- **DIRECTIONS FOR THIS TASK**:
Search the records below for the word "Datei". Copy each line where it occurs.

- **Items listed in a dataset**:
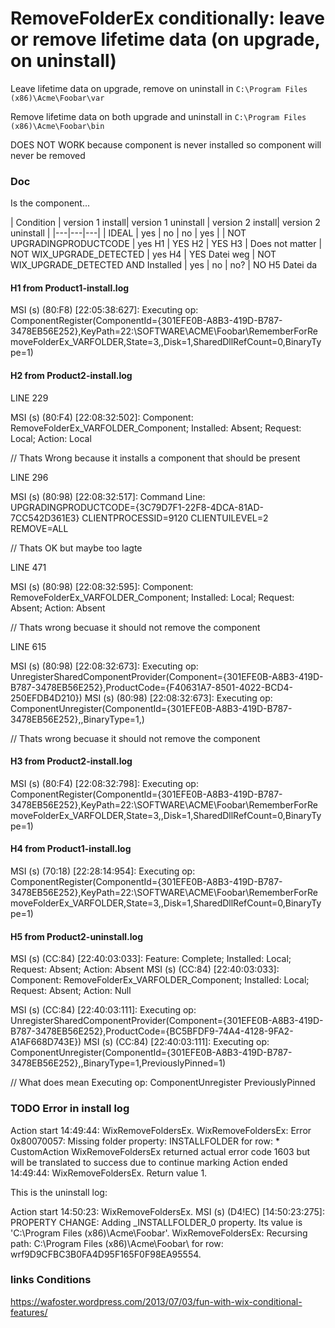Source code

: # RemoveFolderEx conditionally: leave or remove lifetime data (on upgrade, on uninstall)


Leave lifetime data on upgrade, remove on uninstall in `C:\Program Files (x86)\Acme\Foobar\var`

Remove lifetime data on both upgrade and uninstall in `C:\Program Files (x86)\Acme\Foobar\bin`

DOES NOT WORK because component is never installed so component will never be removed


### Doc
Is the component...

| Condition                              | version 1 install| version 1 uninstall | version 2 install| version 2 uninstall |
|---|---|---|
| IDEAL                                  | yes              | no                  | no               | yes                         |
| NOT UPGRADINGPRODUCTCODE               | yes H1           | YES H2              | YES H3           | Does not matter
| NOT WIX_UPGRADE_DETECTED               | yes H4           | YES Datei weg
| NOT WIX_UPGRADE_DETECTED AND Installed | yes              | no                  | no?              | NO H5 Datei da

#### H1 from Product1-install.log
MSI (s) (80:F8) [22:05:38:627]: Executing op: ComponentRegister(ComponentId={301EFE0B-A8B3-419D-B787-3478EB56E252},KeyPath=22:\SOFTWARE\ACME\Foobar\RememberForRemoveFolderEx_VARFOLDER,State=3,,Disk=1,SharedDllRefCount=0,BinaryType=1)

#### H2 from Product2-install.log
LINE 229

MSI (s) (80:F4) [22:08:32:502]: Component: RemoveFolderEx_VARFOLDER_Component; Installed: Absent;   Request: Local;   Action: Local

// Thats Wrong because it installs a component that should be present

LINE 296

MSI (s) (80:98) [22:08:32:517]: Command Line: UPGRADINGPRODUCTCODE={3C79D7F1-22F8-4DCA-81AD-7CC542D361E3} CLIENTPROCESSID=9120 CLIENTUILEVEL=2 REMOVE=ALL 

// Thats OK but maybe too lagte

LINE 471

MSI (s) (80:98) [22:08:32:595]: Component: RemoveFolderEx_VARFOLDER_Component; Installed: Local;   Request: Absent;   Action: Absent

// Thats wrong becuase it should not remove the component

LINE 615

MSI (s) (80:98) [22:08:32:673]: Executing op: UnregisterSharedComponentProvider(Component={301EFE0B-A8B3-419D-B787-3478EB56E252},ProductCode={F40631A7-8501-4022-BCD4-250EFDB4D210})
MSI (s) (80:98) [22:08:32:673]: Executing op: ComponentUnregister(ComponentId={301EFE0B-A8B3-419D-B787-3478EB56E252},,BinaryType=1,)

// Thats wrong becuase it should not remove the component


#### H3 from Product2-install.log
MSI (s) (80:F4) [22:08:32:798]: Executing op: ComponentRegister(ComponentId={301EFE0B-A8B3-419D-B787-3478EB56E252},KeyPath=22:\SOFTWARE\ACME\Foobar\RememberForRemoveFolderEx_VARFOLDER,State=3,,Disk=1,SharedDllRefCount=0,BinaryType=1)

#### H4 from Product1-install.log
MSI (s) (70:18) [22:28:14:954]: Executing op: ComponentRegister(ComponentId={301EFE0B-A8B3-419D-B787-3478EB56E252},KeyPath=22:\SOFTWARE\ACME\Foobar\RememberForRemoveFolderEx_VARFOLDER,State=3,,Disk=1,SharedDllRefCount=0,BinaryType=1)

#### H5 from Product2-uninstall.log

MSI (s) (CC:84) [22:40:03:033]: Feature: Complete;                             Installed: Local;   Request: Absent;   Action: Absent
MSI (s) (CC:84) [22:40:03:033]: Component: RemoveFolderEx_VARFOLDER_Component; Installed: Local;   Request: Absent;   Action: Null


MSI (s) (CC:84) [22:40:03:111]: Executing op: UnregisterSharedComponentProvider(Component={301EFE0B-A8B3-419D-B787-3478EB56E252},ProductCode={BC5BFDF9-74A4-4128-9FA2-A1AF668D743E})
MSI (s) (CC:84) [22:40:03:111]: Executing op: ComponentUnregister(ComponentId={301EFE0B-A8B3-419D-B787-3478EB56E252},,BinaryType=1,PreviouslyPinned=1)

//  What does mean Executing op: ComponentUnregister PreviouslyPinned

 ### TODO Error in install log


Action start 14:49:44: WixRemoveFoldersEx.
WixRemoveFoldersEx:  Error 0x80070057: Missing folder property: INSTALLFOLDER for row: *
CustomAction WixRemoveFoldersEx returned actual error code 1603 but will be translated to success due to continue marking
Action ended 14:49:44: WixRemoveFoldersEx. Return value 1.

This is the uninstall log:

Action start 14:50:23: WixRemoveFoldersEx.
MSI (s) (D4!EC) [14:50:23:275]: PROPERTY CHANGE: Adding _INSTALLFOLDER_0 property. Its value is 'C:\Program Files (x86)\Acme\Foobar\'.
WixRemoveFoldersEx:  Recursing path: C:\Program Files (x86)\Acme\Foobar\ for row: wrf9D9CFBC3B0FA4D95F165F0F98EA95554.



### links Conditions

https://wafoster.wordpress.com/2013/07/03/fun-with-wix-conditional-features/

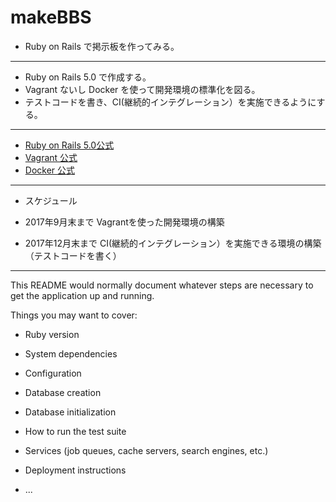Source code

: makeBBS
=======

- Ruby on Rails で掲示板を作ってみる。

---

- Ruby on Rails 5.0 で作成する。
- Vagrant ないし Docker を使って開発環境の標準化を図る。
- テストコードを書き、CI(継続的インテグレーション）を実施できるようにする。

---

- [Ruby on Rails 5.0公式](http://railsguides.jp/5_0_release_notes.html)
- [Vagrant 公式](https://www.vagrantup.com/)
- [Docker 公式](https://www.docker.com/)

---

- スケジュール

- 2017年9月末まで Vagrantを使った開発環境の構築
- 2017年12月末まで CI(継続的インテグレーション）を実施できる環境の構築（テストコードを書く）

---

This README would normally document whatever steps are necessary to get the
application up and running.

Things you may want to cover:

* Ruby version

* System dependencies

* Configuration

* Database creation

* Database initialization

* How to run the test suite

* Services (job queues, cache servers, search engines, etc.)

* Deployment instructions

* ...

- **RESULT**:
| NOT WIX_UPGRADE_DETECTED               | yes H4           | YES Datei weg
| NOT WIX_UPGRADE_DETECTED AND Installed | yes              | no                  | no?              | NO H5 Datei da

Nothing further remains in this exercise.